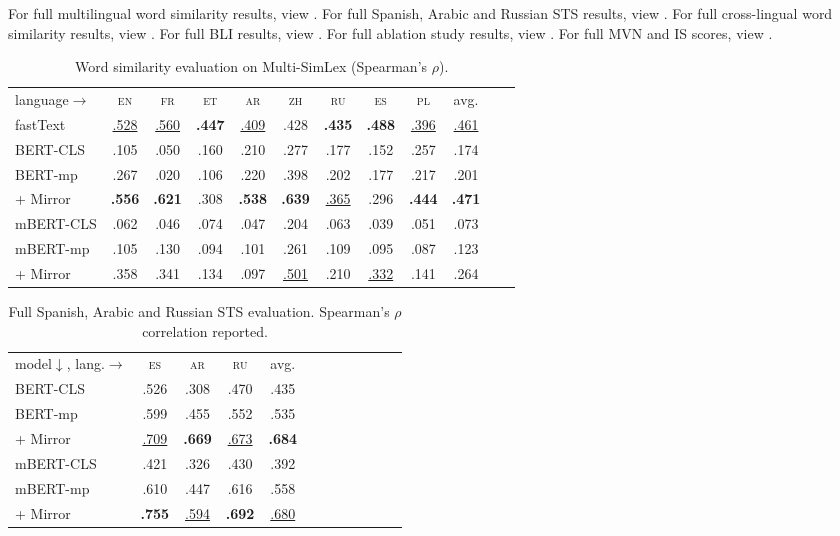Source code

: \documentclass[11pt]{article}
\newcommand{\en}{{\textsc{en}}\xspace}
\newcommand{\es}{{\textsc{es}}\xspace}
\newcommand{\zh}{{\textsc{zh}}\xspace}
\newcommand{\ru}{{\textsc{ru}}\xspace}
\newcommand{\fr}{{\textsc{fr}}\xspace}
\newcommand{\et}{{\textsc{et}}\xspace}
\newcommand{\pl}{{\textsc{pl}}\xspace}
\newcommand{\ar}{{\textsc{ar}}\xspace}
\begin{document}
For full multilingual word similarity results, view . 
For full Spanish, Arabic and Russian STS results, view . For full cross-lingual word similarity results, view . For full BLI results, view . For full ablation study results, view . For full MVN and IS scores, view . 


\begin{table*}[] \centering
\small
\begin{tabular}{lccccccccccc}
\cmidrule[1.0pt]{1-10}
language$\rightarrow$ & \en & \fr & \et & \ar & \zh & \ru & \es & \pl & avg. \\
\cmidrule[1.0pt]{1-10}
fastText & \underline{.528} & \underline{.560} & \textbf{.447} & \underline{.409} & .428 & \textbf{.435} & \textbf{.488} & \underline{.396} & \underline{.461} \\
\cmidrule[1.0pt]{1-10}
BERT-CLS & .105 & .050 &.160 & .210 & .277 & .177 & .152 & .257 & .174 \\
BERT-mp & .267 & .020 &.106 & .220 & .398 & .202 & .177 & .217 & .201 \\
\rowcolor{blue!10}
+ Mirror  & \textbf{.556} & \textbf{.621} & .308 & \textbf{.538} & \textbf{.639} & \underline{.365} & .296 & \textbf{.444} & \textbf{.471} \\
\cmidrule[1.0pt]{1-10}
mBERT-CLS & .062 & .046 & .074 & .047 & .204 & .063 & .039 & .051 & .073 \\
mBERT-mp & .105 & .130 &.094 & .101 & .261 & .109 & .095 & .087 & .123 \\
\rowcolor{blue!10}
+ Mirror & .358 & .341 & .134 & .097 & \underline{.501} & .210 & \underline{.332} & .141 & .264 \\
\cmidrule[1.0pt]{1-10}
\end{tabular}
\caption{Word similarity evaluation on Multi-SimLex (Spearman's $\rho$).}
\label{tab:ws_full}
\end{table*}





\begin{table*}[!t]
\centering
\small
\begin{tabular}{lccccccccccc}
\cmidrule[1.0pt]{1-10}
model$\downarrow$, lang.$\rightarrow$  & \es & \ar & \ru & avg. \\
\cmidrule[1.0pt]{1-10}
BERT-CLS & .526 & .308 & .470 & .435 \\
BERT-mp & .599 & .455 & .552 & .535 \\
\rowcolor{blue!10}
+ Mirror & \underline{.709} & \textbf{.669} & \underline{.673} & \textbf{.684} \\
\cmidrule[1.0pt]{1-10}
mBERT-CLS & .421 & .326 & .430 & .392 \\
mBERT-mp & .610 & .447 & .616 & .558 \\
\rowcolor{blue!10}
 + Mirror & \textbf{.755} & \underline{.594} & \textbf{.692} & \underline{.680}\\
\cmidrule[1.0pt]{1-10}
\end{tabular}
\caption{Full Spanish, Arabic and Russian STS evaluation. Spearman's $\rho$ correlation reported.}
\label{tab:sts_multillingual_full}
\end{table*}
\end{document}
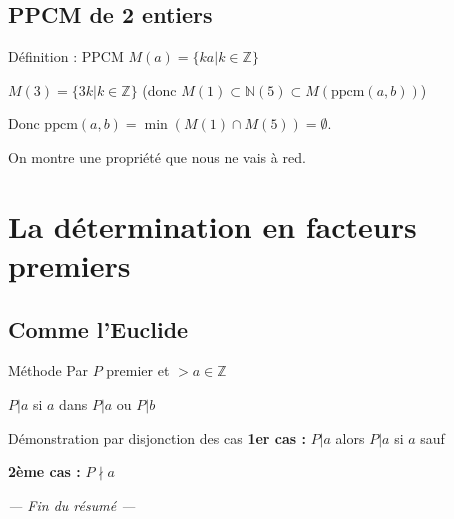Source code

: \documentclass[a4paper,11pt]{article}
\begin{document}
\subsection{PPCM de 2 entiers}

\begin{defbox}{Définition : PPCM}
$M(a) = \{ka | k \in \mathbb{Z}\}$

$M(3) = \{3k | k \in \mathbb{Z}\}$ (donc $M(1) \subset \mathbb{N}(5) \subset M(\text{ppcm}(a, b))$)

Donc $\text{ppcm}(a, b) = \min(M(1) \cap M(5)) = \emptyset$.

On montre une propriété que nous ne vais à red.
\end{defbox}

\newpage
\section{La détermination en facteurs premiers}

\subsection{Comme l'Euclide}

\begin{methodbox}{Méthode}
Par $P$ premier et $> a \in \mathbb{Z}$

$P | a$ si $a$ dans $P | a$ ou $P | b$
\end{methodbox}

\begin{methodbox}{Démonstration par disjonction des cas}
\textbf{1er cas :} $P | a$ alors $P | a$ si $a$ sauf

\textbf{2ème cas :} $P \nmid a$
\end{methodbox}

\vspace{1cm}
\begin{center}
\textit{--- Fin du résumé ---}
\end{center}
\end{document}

----------

Problem:
Set down the data again, exactly, without images.

Completed task:
Source code

: \documentclass[11pt]{article}
\newcommand{\en}{{\textsc{en}}\xspace}
\newcommand{\es}{{\textsc{es}}\xspace}
\newcommand{\zh}{{\textsc{zh}}\xspace}
\newcommand{\ru}{{\textsc{ru}}\xspace}
\newcommand{\fr}{{\textsc{fr}}\xspace}
\newcommand{\et}{{\textsc{et}}\xspace}
\newcommand{\pl}{{\textsc{pl}}\xspace}
\newcommand{\ar}{{\textsc{ar}}\xspace}
\begin{document}
For full multilingual word similarity results, view . 
For full Spanish, Arabic and Russian STS results, view . For full cross-lingual word similarity results, view . For full BLI results, view . For full ablation study results, view . For full MVN and IS scores, view . 


\begin{table*}[] \centering
\small
\begin{tabular}{lccccccccccc}
\cmidrule[1.0pt]{1-10}
language$\rightarrow$ & \en & \fr & \et & \ar & \zh & \ru & \es & \pl & avg. \\
\cmidrule[1.0pt]{1-10}
fastText & \underline{.528} & \underline{.560} & \textbf{.447} & \underline{.409} & .428 & \textbf{.435} & \textbf{.488} & \underline{.396} & \underline{.461} \\
\cmidrule[1.0pt]{1-10}
BERT-CLS & .105 & .050 &.160 & .210 & .277 & .177 & .152 & .257 & .174 \\
BERT-mp & .267 & .020 &.106 & .220 & .398 & .202 & .177 & .217 & .201 \\
\rowcolor{blue!10}
+ Mirror  & \textbf{.556} & \textbf{.621} & .308 & \textbf{.538} & \textbf{.639} & \underline{.365} & .296 & \textbf{.444} & \textbf{.471} \\
\cmidrule[1.0pt]{1-10}
mBERT-CLS & .062 & .046 & .074 & .047 & .204 & .063 & .039 & .051 & .073 \\
mBERT-mp & .105 & .130 &.094 & .101 & .261 & .109 & .095 & .087 & .123 \\
\rowcolor{blue!10}
+ Mirror & .358 & .341 & .134 & .097 & \underline{.501} & .210 & \underline{.332} & .141 & .264 \\
\cmidrule[1.0pt]{1-10}
\end{tabular}
\caption{Word similarity evaluation on Multi-SimLex (Spearman's $\rho$).}
\label{tab:ws_full}
\end{table*}





\begin{table*}[!t]
\centering
\small
\begin{tabular}{lccccccccccc}
\cmidrule[1.0pt]{1-10}
model$\downarrow$, lang.$\rightarrow$  & \es & \ar & \ru & avg. \\
\cmidrule[1.0pt]{1-10}
BERT-CLS & .526 & .308 & .470 & .435 \\
BERT-mp & .599 & .455 & .552 & .535 \\
\rowcolor{blue!10}
+ Mirror & \underline{.709} & \textbf{.669} & \underline{.673} & \textbf{.684} \\
\cmidrule[1.0pt]{1-10}
mBERT-CLS & .421 & .326 & .430 & .392 \\
mBERT-mp & .610 & .447 & .616 & .558 \\
\rowcolor{blue!10}
 + Mirror & \textbf{.755} & \underline{.594} & \textbf{.692} & \underline{.680}\\
\cmidrule[1.0pt]{1-10}
\end{tabular}
\caption{Full Spanish, Arabic and Russian STS evaluation. Spearman's $\rho$ correlation reported.}
\label{tab:sts_multillingual_full}
\end{table*}
\end{document}
Source code

: \documentclass[a4paper,11pt]{article}
\begin{document}
\subsection{PPCM de 2 entiers}

\begin{defbox}{Définition : PPCM}
$M(a) = \{ka | k \in \mathbb{Z}\}$

$M(3) = \{3k | k \in \mathbb{Z}\}$ (donc $M(1) \subset \mathbb{N}(5) \subset M(\text{ppcm}(a, b))$)

Donc $\text{ppcm}(a, b) = \min(M(1) \cap M(5)) = \emptyset$.

On montre une propriété que nous ne vais à red.
\end{defbox}

\newpage
\section{La détermination en facteurs premiers}

\subsection{Comme l'Euclide}

\begin{methodbox}{Méthode}
Par $P$ premier et $> a \in \mathbb{Z}$

$P | a$ si $a$ dans $P | a$ ou $P | b$
\end{methodbox}

\begin{methodbox}{Démonstration par disjonction des cas}
\textbf{1er cas :} $P | a$ alors $P | a$ si $a$ sauf

\textbf{2ème cas :} $P \nmid a$
\end{methodbox}

\vspace{1cm}
\begin{center}
\textit{--- Fin du résumé ---}
\end{center}
\end{document}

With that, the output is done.